The risk of demanding perfection
Setting unrealistic expectations for diagnostic performance may have unintended consequences. If new tests are required to meet unattainable standards, potentially useful innovations may never reach clinical practice.
"The perfectionist mindset sets a threshold that cannot be met,” Tsalik says. “And in doing so, it can prevent the adoption of new diagnostics.”
This is particularly relevant in sepsis, where improved early detection could help clinicians initiate treatment sooner and improve patient outcomes.
Ultimately, the future of sepsis diagnostics may depend on a shift in mindset. Instead of searching for a single perfect test, the focus should be on identifying tools that enhance clinical decision-making.
Even small improvements can make a meaningful difference.
Lucy Lawrence, Science Editor for SelectScience was speaking with Dr. Ephraim Tsalik, Vice President and Chief Scientific Officer for Infectious Disease and Acute Care.
Frequently asked questions
How does Dr. Ephraim Tsalik describe the role of diagnostic tests in sepsis and broader clinical decision-making?
Diagnostic tests, including sepsis diagnostics, rarely provide definitive answers on their own.
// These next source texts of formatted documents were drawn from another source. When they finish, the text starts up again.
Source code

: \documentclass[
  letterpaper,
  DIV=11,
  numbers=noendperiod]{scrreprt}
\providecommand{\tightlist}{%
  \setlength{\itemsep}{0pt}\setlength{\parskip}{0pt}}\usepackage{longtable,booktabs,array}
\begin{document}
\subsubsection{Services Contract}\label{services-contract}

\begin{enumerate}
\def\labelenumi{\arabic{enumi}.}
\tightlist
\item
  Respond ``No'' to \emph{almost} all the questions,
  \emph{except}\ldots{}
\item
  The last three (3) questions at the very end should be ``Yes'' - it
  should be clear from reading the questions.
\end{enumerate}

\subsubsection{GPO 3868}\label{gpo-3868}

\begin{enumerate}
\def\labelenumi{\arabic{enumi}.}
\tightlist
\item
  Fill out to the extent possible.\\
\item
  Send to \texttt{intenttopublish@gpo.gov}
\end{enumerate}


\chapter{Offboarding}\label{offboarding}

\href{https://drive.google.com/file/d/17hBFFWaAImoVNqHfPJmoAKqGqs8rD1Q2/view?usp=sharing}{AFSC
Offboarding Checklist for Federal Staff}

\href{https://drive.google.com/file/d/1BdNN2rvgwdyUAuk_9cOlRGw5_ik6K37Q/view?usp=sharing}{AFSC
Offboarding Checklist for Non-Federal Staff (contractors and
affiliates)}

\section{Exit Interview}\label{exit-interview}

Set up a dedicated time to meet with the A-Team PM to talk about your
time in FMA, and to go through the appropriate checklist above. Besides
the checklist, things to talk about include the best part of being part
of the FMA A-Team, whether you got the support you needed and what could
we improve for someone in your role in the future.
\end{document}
Tsalik explains that even the best diagnostics have limitations and should be viewed as pieces of information. Clinicians combine test results with symptoms, medical history, examination findings, and epidemiology to inform, but not solely determine, the final diagnosis.
Why does Dr. Tsalik believe perfectionism in sepsis diagnostics can hinder innovation?
Tsalik argues that demanding near-perfect sensitivity and specificity for sepsis diagnostics sets an unattainable threshold. This perfectionist mindset can prevent adoption of new tests that offer incremental improvements over current methods. He emphasizes that a test’s value lies in its clinical utility, whether it changes decisions and improves patient outcomes, rather than flawless performance.
What role does Bayesian reasoning play in how clinicians use new diagnostic tests for conditions like sepsis?
Bayesian reasoning underpins how clinicians interpret sepsis diagnostics and other tests. According to Tsalik, clinicians continuously update the probability of different diagnoses as new data, symptoms, history, labs and imaging arrive. No test operates in isolation; every result must be interpreted in context. Even a 90% sensitive sepsis test is useful if it meaningfully improves overall diagnostic accuracy and patient care.